Suppose $G$ is a finite group and $\{X_{i,j}\}_{i, j \in \mathbb{N}}$ are a set of i.i.d. random elements of $G$. Now suppose that $\{A_i\}_{i = 0}^\infty$ is a sequence of random elements of $G$ defined by the following relations:
$$P(A_0 = e) = 1$$ $$A_{n+1} = \Pi_{i = 1}^{ord{A_{n}}} X_{(n+1), i}$$
Here $\Pi$ stands for iterated group product, and $ord$ for the order of an element.
My question is:
Is it always true, that $\exists H \leq G$, such that $\forall g \in G$ $\lim_{n \to \infty} P(A_{n} = g) = \frac{I_H(g)}{|G|}$?
Here $I_H$ stands for indicator function of $H$.
This statement is true for the following borderline cases:
If $X_{1, 1}$ is uniformly distributed on $G$, then $H$ is equal to $G$. This is because if $A$ and $B$ are two independent uniformly distributed random elements of a finite group, then $AB$ is also uniformly distributed.
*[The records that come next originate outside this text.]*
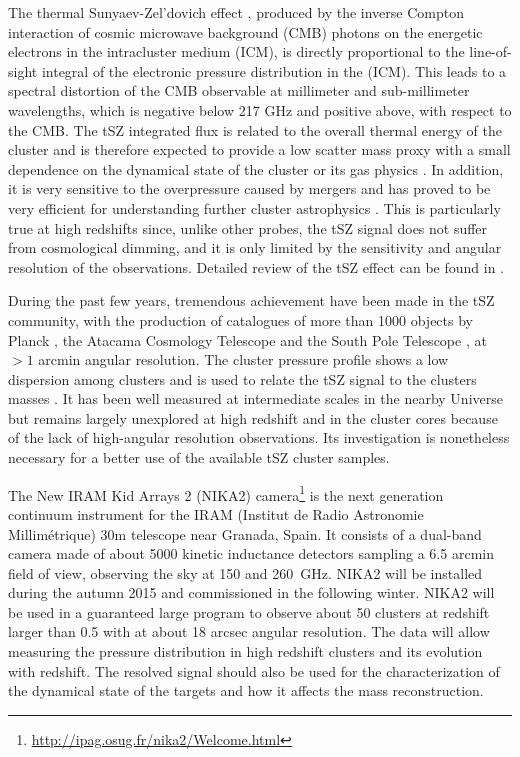 \documentclass[twocolumn,traditabstract]{aa}
\begin{document}
The thermal Sunyaev-Zel'dovich effect \citep[tSZ,][]{sunyaev1972,sunyaev1980}, produced by the inverse Compton interaction of cosmic microwave background (CMB) photons on the energetic electrons in the intracluster medium (ICM), is directly proportional to the line-of-sight integral of the electronic pressure distribution in the (ICM). This leads to a spectral distortion of the CMB observable at millimeter and sub-millimeter wavelengths, which is negative below 217 GHz and positive above, with respect to the CMB. The tSZ integrated flux is related to the overall thermal energy of the cluster and is therefore expected to provide a low scatter mass proxy with a small dependence on the dynamical state of the cluster or its gas physics \citep[e.g.][]{dasilva2004,motl2005,nagai2006}. In addition, it is very sensitive to the overpressure caused by mergers and has proved to be very efficient for understanding further cluster astrophysics \citep[see for example results by][]{pointecouteau1999,komatsu2001,korngut2011,adam2013,young2014,adam2014,mroczkowski2015}. This is particularly true at high redshifts since, unlike other probes, the tSZ signal does not suffer from cosmological dimming, and it is only limited by the sensitivity and angular resolution of the observations. Detailed review of the tSZ effect can be found in \cite{birkinshaw1999,carlstrom2002,kitayama2014}.

During the past few years, tremendous achievement have been made in the tSZ community, with the production of catalogues of more than 1000 objects by Planck \citep{planck2013catalogue}, the Atacama Cosmology Telescope \citep[ACT,][]{hasselfield2013} and the South Pole Telescope \citep[SPT,][]{reichardt2013,bleem2014}, at $>1$ arcmin angular resolution. The cluster pressure profile shows a low dispersion among clusters and is used to relate the tSZ signal to the clusters masses \citep{arnaud2010}. It has been well measured at intermediate scales in the nearby Universe \citep{planck2013pressure_profile,sayers2013b} but remains largely unexplored at high redshift and in the cluster cores because of the lack of high-angular resolution observations. Its investigation is nonetheless necessary for a better use of the available tSZ cluster samples.

The New IRAM Kid Arrays 2 (NIKA2) camera\footnote{\url{http://ipag.osug.fr/nika2/Welcome.html}} is the next generation continuum instrument for the IRAM (Institut de Radio Astronomie Millim\'etrique) 30m telescope near Granada, Spain. It consists of a dual-band camera made of about 5000 kinetic inductance detectors sampling a 6.5 arcmin field of view, observing the sky at 150 and 260~GHz. NIKA2 will be installed during the autumn 2015 and commissioned in the following winter. NIKA2 will be used in a guaranteed large program to observe about 50 clusters at redshift larger than 0.5 with at about 18 arcsec angular resolution. The data will allow measuring the pressure distribution in high redshift clusters and its evolution with redshift. The resolved signal should also be used for the characterization of the dynamical state of the targets and how it affects the mass reconstruction. 
\end{document}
If $X_{1, 1}$ is degenerate ($\exists g \in G$, such that $P(X_{1, 1} = g) = 1)$), then $H$ is trivial, as $\forall g \in G$ $g^{ord(g)} = e$ by definition of group element order.
But is that statement true in general?
As in my comment, there seems to be a counterexample in the degenerate case: when $G = \mathbb{Z}/m\mathbb{Z}$ and $g = 1$, we see that $A_n$ alternates so that $A_{2n} = 0$ (with probability $1$) and $A_{2n+1} = 1$ (with probability $1$), meaning no such $H$ exists.